Inflation could remain high for longer than expected, putting the near-term health of the US economy at risk, JPMorgan Chase Chief Executive Officer Jamie Dimon said on Monday.
In his annual letter to shareholders, Dimon pointed to “persistent inflationary pressures” that are undermining stock market confidence in the outlook and could lead to even higher interest rates.
“Equity values, by most measures, are at the high end of the valuation range,” said Dimon, the longtime chief executive of the largest U.S. bank by assets, who has often noted the outlook carefully in recent years.
“These markets seem to be pricing in a 70 to 80 percent chance of a soft landing — moderate growth along with falling inflation and interest rates. I think the odds are much lower than that.”
Dimon pointed to continued fiscal investment, changes in trade policy and green economy spending as inflationary factors, despite many economic indicators remaining “good”.
Asian markets were mostly higher as traders weighed the outlook for interest rates
He said the bank was ready for a “very wide range of interest rates”, from 2% to 8%.

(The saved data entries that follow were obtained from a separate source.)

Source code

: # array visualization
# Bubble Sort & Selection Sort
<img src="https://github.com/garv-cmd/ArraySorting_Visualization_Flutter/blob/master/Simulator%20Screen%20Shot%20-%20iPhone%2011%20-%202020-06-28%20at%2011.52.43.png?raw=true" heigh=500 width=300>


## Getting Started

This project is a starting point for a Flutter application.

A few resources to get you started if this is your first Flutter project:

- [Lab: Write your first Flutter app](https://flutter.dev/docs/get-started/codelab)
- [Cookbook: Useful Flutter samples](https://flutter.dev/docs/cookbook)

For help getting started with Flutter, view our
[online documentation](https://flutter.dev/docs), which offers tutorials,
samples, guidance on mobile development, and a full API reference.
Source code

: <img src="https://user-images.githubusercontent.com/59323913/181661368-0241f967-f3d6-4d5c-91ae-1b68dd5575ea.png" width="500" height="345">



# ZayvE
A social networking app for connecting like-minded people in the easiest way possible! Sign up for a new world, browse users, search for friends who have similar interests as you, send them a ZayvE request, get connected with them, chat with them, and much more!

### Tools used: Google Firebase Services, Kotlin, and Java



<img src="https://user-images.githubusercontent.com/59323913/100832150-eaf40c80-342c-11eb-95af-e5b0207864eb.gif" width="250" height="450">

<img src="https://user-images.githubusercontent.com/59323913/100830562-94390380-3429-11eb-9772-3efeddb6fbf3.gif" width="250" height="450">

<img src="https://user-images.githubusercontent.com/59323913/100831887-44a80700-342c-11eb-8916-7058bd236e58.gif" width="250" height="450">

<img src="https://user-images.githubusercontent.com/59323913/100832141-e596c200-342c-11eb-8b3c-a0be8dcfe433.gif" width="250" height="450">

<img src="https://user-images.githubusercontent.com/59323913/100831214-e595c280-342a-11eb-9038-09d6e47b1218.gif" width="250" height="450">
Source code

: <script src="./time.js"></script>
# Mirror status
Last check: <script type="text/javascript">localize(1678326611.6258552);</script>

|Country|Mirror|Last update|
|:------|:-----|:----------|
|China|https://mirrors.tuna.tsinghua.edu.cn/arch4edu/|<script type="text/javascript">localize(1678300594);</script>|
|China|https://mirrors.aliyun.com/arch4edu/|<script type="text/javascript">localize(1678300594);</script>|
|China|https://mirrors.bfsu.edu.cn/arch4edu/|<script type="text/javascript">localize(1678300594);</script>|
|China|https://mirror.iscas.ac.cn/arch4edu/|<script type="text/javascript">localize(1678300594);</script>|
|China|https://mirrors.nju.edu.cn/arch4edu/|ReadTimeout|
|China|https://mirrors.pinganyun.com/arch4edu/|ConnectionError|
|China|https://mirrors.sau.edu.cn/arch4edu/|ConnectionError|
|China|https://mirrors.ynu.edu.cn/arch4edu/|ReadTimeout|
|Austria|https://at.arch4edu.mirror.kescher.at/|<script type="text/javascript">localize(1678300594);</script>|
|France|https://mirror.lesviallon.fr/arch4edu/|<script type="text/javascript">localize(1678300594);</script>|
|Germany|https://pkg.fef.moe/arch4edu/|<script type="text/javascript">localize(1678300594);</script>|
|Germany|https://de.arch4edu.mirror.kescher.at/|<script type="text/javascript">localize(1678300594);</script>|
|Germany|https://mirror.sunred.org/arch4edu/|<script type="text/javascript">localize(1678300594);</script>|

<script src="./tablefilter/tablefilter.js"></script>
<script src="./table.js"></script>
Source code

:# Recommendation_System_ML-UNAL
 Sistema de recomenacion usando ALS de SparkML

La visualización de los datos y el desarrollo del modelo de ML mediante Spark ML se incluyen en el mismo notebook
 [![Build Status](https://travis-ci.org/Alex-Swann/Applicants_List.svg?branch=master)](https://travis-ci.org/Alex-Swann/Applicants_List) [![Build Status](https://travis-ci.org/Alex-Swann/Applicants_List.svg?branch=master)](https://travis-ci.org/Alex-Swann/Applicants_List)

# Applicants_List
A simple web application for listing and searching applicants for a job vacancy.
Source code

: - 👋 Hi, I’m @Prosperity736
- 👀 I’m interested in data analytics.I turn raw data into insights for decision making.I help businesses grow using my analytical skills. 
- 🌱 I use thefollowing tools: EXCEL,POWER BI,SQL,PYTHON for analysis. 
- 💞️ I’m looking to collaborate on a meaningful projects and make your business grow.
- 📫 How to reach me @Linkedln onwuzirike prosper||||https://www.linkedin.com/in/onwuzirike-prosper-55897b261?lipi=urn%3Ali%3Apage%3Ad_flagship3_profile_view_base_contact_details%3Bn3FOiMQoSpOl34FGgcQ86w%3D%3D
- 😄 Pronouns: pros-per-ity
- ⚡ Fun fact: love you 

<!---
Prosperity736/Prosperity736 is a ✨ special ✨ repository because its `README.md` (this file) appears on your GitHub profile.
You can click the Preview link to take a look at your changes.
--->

Dimon, who tackled a wide range of issues in the letter, including artificial intelligence and political aggression in the United States ahead of November’s presidential election, also highlighted a more precarious geopolitical environment.
He called the Russian invasion of Ukraine in February 2022 “another day in history that will live in infamy,” referring to Franklin D Roosevelt’s famous quote about the 1941 attack on Pearl Harbor.
Dimon also pointed to “the subsequent heinous attack on Israel and the ongoing violence in the Middle East” as facts that serve as a reality check.
“America and the free Western world can no longer maintain a false sense of security based on the illusion that dictatorships and oppressive nations will not use their economic and military might to advance their goals — especially against those they see Western democracies as weak, incompetent and disorganized,” Dimon said.